Even nowadays, where Deep Learning (DL) has achieved state-of-the-art performance in a wide range of research domains, accelerating training and building robust DL models remains a challenging task. To this end, generations of researchers have pursued developing robust methods for training DL architectures that can be less sensitive to weight distributions, model architectures, and loss landscapes. However, such methods are limited to adaptive learning rate optimizers, initialization schemes, and clipping gradients without investigating the fundamental rule of parameters update. Although multiplicative updates have contributed significantly to the early development of machine learning and hold strong theoretical claims, to the best of our knowledge, this is the first work that investigates them in a unified manner in the context of DL optimization. In this work, we propose an optimization framework that fits a wide range of optimization algorithms and enables one to apply alternative update rules. To this end, we propose a novel multiplicative update rule and we extend their capabilities by combining it with a traditional additive update term, under a novel hybrid update method.
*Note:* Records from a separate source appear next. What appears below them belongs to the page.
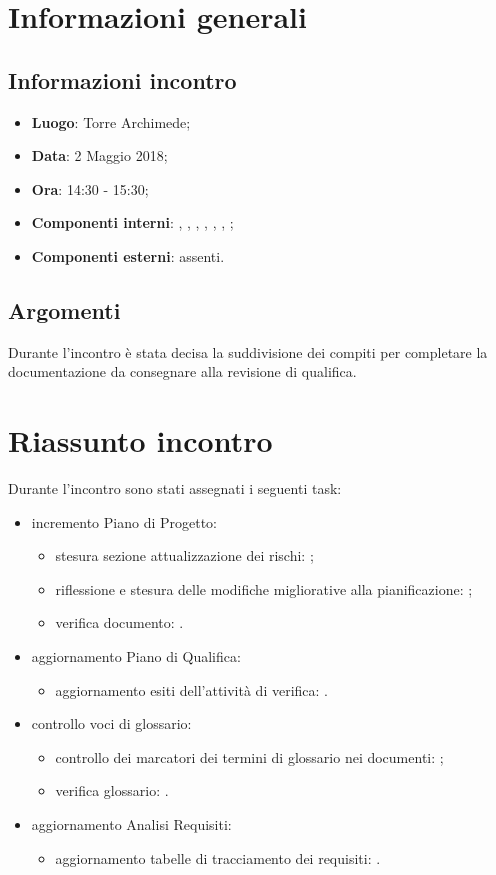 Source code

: \section{Informazioni generali}
\subsection{Informazioni incontro}
\begin{itemize}
\item \textbf{Luogo}: Torre Archimede;
\item \textbf{Data}: 2 Maggio 2018;
\item \textbf{Ora}: 14:30 - 15:30;
\item \textbf{Componenti interni}: \Tommaso, \Carlo, \Isacco, \Mattia, \Luca, \Cristian, \Leonardo;
\item \textbf{Componenti esterni}: assenti.
\end{itemize}

\subsection{Argomenti}
Durante l'incontro è stata decisa la suddivisione dei compiti per completare la documentazione da consegnare alla revisione di qualifica.

\section{Riassunto incontro}

Durante l'incontro sono stati assegnati i seguenti task:	
\begin{itemize}
	\item incremento Piano di Progetto:
	\begin{itemize}
		\item stesura sezione attualizzazione dei rischi: \Isacco{};
		\item riflessione e stesura delle modifiche migliorative alla pianificazione: \Isacco{};
		\item verifica documento: \Isacco{}.
	\end{itemize}
	\item aggiornamento Piano di Qualifica:
	\begin{itemize}
		\item aggiornamento esiti dell'attività di verifica: \Luca{}.
	\end{itemize}
	\item controllo voci di glossario:
	\begin{itemize}
		\item controllo dei marcatori dei termini di glossario nei documenti: \Tommaso{};
		\item verifica glossario: \Cristian{}.
	\end{itemize}
	\item aggiornamento Analisi Requisiti:
	\begin{itemize}
		\item aggiornamento tabelle di tracciamento dei requisiti: \Leonardo{}.
	\end{itemize}
\end{itemize}

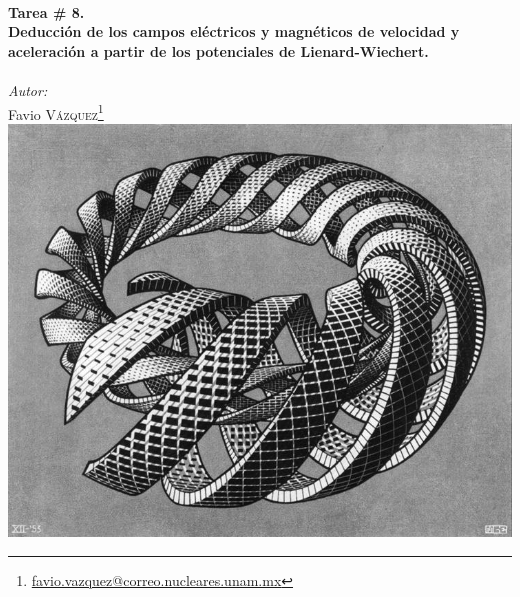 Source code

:\documentclass[a4paper,11pt]{article}
\numberwithin{equation}{section}
\begin{document}
\begin{titlepage}

\HRule \\[0.1cm]
{ \huge \bfseries Tarea \# 8. \\ Deducción de los campos eléctricos y magnéticos de velocidad y 
aceleración a partir de los potenciales de Lienard-Wiechert.}\\ %
\HRule \\[0.1cm]
 
\setcounter{footnote}{0}
\center
\large
\emph{Autor:} \\ %
\Large Favio \textsc{Vázquez}\footnote[1]{\href{mailto:favio.vazquez@correo.nucleares.unam.mx}{favio.vazquez@correo.nucleares.unam.mx}}
\\[0.7cm]

\includegraphics[scale=0.55]{escherEspiral}


\vfill %

\end{titlepage}
\end{document}
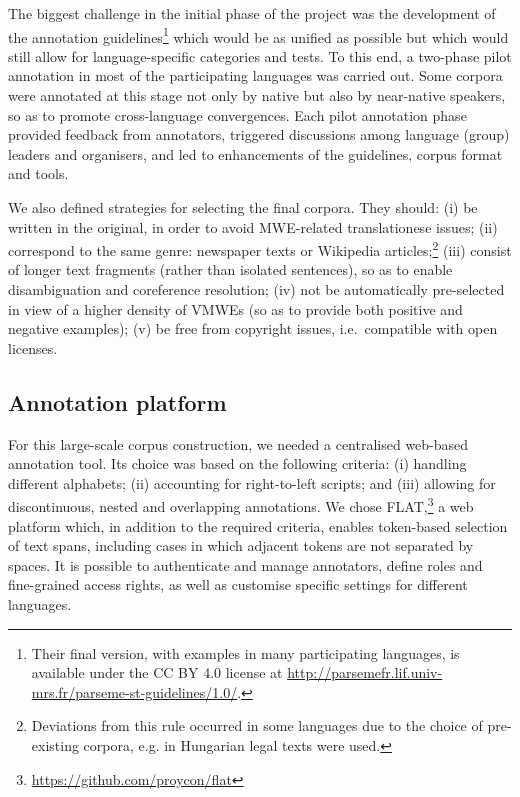 \documentclass[output=paper,
modfonts,
]{langscibook}
\begin{document}
The biggest challenge in the initial phase of the project was the development of the annotation guidelines\footnote{Their final version, with examples in many participating languages, is available under the CC BY 4.0 license at %
\url{http://parsemefr.lif.univ-mrs.fr/parseme-st-guidelines/1.0/}.} which would be as unified as possible but which would still allow for language-specific categories and tests. To this end, a two-phase pilot annotation in most of the participating languages was carried out. Some corpora were annotated at this stage not only by native but also by near-native speakers, so as to promote cross-language convergences. Each pilot annotation phase provided feedback from annotators, triggered discussions among language (group) leaders and organisers, and led to enhancements of the guidelines, corpus format and tools. 

We also defined strategies for selecting the final corpora. They should: (i) be written in the original, 
 in order to avoid  MWE-related translationese issues; (ii) correspond to the same genre: newspaper texts or Wikipedia articles;\footnote{Deviations from this rule occurred in some languages due to the choice of pre-existing corpora, e.g. in Hungarian legal texts were used.} (iii) consist of longer text fragments (rather than isolated sentences), so as to enable disambiguation and coreference resolution; (iv) not be automatically pre-selected in view of a higher density of VMWEs (so as to provide both positive and negative examples); (v) be free from copyright issues, i.e.\ compatible with open licenses. 

\subsection{Annotation platform}
\label{sec:flat}
%
For this large-scale corpus construction, we needed a centralised web-based annotation tool. Its choice was based on the
following criteria: (i) handling different alphabets; (ii) accounting for right-to-left scripts; and (iii) allowing for
discontinuous, nested and overlapping annotations. We chose
FLAT,\footnote{\scriptsize\url{https://github.com/proycon/flat}} a web platform which, in addition to the required criteria, enables token-based selection of text spans,
including cases in which adjacent tokens are not separated by spaces. It is possible to authenticate and manage
annotators, define roles and fine-grained access rights, as well as customise specific settings for different languages.
\end{document}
We claim that the proposed framework accelerates training while leading to more robust models in contrast to traditionally used additive update rule, and we experimentally demonstrate its effectiveness in a wide range of task and optimization methods. Such tasks range from convex and non-convex optimization to difficult image classification benchmarks applying a wide range of traditionally used optimization methods and Deep Neural Network (DNN) architectures, providing quantitative and qualitative experimental results.